WHAT YOU HAVE TO DO
From the data below, please reproduce exactly everything from the line that contains "Here's an example" down to the line that contains "a subject with the collective", with both ends included.

SUPPLIED DATA
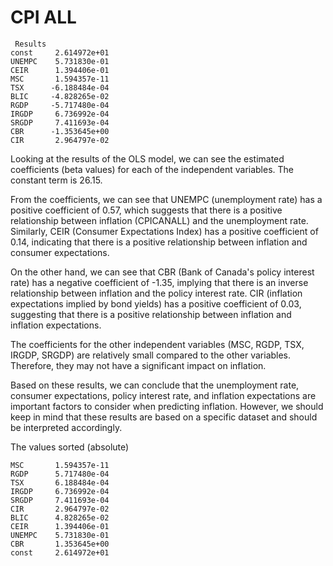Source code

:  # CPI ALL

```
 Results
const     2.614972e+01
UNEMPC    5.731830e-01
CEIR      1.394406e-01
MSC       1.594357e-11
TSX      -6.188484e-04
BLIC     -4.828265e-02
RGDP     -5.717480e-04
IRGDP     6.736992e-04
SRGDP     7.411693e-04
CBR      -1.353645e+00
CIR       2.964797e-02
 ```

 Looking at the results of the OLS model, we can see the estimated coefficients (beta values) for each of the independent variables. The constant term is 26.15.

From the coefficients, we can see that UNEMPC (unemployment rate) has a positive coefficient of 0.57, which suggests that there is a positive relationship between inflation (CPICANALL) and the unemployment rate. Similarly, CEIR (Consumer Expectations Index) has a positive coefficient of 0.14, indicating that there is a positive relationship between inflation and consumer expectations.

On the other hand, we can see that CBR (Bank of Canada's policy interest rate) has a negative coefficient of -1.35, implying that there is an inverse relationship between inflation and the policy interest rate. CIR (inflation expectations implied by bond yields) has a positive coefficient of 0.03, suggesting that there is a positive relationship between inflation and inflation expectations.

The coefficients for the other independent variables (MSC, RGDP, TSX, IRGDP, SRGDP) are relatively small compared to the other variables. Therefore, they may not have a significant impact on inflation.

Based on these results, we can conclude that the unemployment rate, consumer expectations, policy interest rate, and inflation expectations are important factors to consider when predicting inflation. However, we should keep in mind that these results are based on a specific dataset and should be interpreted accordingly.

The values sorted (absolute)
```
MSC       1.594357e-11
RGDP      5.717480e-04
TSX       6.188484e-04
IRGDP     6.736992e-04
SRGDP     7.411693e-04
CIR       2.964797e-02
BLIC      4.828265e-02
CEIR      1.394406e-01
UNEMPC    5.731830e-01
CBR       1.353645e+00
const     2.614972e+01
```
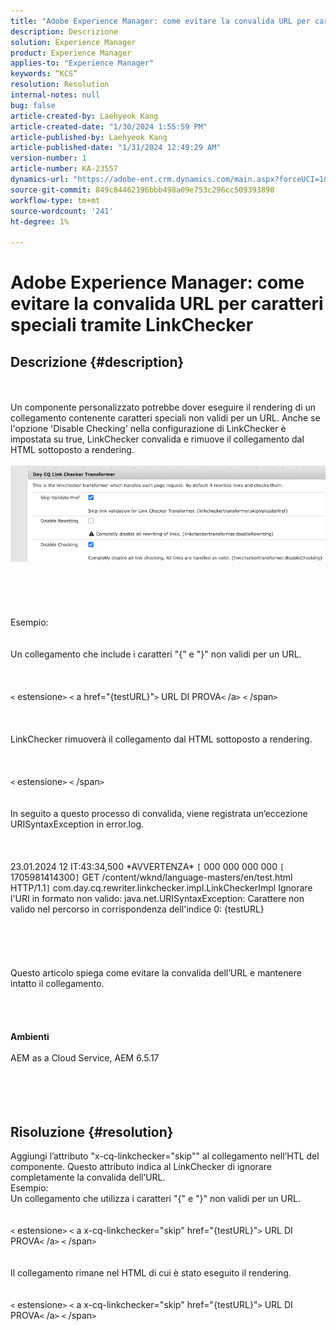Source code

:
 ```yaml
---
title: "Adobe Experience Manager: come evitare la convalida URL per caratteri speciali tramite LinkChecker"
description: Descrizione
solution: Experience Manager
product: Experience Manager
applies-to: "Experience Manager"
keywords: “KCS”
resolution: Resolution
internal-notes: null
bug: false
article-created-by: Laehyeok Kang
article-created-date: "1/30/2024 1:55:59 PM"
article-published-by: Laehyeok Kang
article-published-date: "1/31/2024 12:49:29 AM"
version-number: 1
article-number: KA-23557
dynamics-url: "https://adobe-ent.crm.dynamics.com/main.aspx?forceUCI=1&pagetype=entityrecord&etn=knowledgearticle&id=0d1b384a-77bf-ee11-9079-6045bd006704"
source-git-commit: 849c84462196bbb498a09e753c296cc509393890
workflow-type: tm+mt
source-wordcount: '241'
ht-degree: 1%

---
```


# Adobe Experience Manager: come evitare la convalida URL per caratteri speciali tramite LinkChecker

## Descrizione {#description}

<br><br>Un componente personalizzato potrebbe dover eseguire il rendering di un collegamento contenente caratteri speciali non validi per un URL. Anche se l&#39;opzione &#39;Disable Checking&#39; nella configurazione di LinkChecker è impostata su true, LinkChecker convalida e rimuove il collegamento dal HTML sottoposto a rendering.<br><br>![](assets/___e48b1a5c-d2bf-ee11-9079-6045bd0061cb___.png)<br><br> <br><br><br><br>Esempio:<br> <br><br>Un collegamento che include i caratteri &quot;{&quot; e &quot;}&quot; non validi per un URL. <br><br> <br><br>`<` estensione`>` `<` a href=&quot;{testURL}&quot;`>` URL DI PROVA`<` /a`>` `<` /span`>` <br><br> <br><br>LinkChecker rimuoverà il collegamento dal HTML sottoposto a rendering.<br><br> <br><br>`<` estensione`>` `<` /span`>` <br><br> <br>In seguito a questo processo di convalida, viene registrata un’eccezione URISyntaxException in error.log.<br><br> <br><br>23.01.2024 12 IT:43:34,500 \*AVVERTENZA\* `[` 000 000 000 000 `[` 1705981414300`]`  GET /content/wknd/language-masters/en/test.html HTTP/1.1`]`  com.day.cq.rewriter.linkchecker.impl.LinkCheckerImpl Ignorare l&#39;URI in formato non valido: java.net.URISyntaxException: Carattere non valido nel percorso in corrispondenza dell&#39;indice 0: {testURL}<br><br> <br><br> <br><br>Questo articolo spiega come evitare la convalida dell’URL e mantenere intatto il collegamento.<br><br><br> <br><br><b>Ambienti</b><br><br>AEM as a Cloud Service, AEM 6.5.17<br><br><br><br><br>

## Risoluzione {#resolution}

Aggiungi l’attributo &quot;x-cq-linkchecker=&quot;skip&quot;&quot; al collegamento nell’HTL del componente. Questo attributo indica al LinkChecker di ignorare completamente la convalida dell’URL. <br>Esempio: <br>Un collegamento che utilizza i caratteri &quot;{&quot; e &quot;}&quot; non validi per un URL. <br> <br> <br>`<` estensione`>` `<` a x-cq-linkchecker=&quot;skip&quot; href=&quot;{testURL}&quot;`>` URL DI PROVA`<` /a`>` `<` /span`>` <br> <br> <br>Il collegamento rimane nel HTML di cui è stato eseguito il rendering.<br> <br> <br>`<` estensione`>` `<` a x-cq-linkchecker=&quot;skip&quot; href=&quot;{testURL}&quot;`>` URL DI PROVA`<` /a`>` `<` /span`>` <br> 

* * *

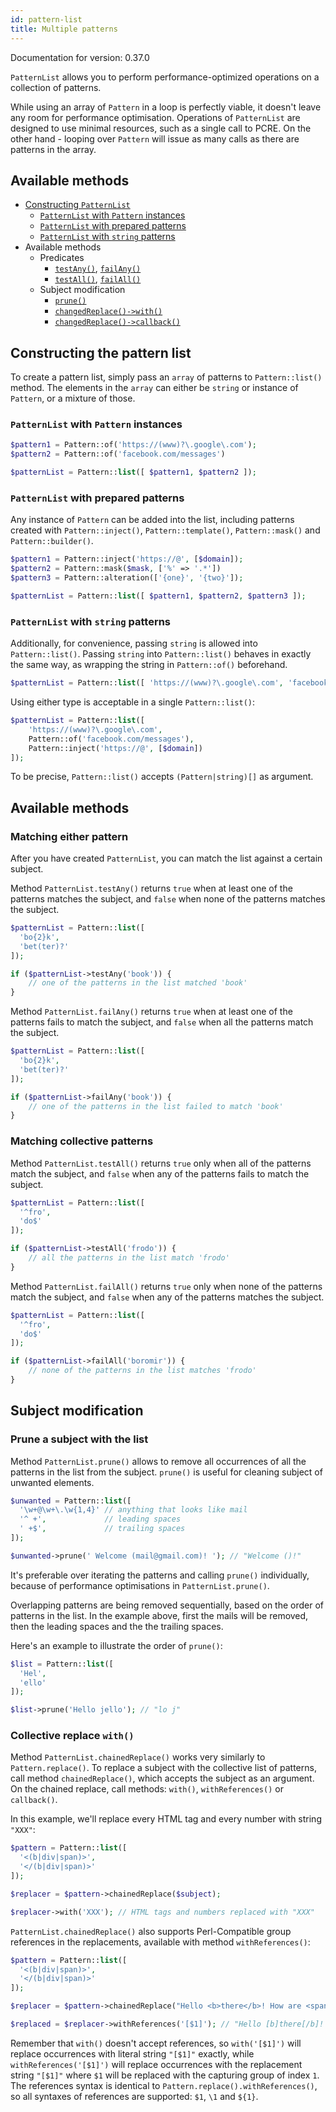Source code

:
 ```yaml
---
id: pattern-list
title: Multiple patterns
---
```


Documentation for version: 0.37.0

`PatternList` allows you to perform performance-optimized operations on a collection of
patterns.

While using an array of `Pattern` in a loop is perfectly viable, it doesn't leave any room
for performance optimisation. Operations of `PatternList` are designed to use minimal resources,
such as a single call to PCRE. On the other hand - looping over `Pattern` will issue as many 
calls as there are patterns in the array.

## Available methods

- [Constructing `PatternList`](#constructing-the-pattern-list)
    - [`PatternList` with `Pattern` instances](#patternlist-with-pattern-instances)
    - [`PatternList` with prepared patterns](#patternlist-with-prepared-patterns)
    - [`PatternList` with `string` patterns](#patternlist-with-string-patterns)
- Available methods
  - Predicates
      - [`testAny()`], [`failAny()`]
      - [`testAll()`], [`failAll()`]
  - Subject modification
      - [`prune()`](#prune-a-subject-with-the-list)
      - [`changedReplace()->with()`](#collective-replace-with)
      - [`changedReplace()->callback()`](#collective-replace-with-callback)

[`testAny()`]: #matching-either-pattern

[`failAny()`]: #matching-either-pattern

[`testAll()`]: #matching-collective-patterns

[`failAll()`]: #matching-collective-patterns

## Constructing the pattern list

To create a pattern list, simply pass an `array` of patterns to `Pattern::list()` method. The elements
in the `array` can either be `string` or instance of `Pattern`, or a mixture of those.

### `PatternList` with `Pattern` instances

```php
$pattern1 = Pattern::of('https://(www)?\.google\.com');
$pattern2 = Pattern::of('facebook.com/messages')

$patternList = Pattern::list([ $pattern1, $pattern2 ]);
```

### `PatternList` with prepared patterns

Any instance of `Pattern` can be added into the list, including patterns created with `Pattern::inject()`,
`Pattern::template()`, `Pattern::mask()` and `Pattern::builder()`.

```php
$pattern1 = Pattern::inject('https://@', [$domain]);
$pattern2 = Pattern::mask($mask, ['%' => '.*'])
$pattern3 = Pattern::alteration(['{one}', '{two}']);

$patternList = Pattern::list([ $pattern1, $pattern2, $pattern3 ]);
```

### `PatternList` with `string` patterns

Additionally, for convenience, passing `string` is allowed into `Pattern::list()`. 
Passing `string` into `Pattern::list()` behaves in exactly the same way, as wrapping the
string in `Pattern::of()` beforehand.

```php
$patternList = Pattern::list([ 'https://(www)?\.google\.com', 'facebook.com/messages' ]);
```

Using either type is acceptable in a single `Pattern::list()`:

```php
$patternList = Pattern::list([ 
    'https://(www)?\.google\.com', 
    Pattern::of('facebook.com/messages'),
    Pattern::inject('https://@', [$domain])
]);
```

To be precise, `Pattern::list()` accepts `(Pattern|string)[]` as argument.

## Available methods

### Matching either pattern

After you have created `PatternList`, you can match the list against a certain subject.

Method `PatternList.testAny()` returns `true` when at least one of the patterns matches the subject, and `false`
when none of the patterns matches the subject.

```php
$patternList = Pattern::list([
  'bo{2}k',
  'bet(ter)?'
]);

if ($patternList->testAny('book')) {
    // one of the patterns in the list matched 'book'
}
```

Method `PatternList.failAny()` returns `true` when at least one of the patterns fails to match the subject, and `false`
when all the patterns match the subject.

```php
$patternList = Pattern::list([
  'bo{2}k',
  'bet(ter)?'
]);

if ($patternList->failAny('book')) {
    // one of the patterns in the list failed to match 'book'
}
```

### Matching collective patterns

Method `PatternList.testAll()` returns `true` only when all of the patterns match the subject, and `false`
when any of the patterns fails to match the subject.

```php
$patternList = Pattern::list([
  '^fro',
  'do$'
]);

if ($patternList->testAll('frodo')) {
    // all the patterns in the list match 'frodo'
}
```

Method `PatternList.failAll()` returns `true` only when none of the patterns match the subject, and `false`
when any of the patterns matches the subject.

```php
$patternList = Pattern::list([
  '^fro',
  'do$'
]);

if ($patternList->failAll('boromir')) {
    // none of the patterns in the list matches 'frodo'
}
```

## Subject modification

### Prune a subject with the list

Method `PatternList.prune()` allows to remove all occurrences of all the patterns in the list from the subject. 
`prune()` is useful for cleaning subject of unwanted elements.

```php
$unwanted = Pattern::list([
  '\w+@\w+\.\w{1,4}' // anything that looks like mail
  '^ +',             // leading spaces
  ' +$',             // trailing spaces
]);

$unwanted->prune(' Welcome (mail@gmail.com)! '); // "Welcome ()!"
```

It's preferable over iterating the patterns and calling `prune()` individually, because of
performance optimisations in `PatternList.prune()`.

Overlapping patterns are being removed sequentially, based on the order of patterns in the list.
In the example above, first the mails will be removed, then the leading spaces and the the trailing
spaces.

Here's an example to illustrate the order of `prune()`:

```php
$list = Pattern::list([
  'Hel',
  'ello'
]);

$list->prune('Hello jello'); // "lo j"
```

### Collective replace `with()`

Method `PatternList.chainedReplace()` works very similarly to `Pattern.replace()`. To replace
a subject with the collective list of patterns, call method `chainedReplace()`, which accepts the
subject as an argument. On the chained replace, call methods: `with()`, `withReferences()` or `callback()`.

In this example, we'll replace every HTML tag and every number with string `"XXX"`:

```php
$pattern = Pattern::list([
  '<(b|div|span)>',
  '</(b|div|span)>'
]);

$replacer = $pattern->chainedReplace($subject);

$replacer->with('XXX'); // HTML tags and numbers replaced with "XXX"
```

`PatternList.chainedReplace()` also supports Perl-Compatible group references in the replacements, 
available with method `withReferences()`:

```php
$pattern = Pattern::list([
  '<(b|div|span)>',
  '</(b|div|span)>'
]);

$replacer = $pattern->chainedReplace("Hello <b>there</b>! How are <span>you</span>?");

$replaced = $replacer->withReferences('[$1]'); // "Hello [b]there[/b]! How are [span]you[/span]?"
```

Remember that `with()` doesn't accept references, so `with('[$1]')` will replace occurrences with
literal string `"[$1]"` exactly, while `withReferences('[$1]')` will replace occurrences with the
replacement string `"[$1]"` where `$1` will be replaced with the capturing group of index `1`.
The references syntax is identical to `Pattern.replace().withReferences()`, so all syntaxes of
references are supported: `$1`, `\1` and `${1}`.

EXERCISE RESULT
Here's an example to illustrate the order of `prune()`:

```php
$list = Pattern::list([
  'Hel',
  'ello'
]);

$list->prune('Hello jello'); // "lo j"
```

### Collective replace `with()`

Method `PatternList.chainedReplace()` works very similarly to `Pattern.replace()`. To replace
a subject with the collective list of patterns, call method `chainedReplace()`, which accepts the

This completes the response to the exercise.